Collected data

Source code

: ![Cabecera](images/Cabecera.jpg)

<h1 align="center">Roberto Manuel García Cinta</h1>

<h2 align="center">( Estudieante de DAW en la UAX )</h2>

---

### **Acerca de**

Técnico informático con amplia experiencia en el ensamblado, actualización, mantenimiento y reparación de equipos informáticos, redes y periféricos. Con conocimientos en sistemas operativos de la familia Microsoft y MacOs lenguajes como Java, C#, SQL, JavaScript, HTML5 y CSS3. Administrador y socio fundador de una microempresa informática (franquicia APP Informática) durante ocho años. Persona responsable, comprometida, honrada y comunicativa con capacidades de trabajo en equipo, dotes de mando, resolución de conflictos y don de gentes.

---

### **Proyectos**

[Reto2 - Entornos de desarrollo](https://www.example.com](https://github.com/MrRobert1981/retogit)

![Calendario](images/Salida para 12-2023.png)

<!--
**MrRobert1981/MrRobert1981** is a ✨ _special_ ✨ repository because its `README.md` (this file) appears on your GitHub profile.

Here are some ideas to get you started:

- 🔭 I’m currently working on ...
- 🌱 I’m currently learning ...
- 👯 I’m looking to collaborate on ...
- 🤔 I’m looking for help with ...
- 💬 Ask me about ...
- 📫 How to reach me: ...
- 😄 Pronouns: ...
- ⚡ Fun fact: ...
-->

WHAT NEEDS TO BE DONE:
Transcribe the data above so that every line matches exactly.

SOLUTION TO THE EXERCISE:
Source code

: ![Cabecera](images/Cabecera.jpg)

<h1 align="center">Roberto Manuel García Cinta</h1>

<h2 align="center">( Estudieante de DAW en la UAX )</h2>

---

### **Acerca de**

Técnico informático con amplia experiencia en el ensamblado, actualización, mantenimiento y reparación de equipos informáticos, redes y periféricos. Con conocimientos en sistemas operativos de la familia Microsoft y MacOs lenguajes como Java, C#, SQL, JavaScript, HTML5 y CSS3. Administrador y socio fundador de una microempresa informática (franquicia APP Informática) durante ocho años. Persona responsable, comprometida, honrada y comunicativa con capacidades de trabajo en equipo, dotes de mando, resolución de conflictos y don de gentes.

---

### **Proyectos**

[Reto2 - Entornos de desarrollo](https://www.example.com](https://github.com/MrRobert1981/retogit)

![Calendario](images/Salida para 12-2023.png)

<!--
**MrRobert1981/MrRobert1981** is a ✨ _special_ ✨ repository because its `README.md` (this file) appears on your GitHub profile.

Here are some ideas to get you started:

- 🔭 I’m currently working on ...
- 🌱 I’m currently learning ...
- 👯 I’m looking to collaborate on ...
- 🤔 I’m looking for help with ...
- 💬 Ask me about ...
- 📫 How to reach me: ...
- 😄 Pronouns: ...
- ⚡ Fun fact: ...
-->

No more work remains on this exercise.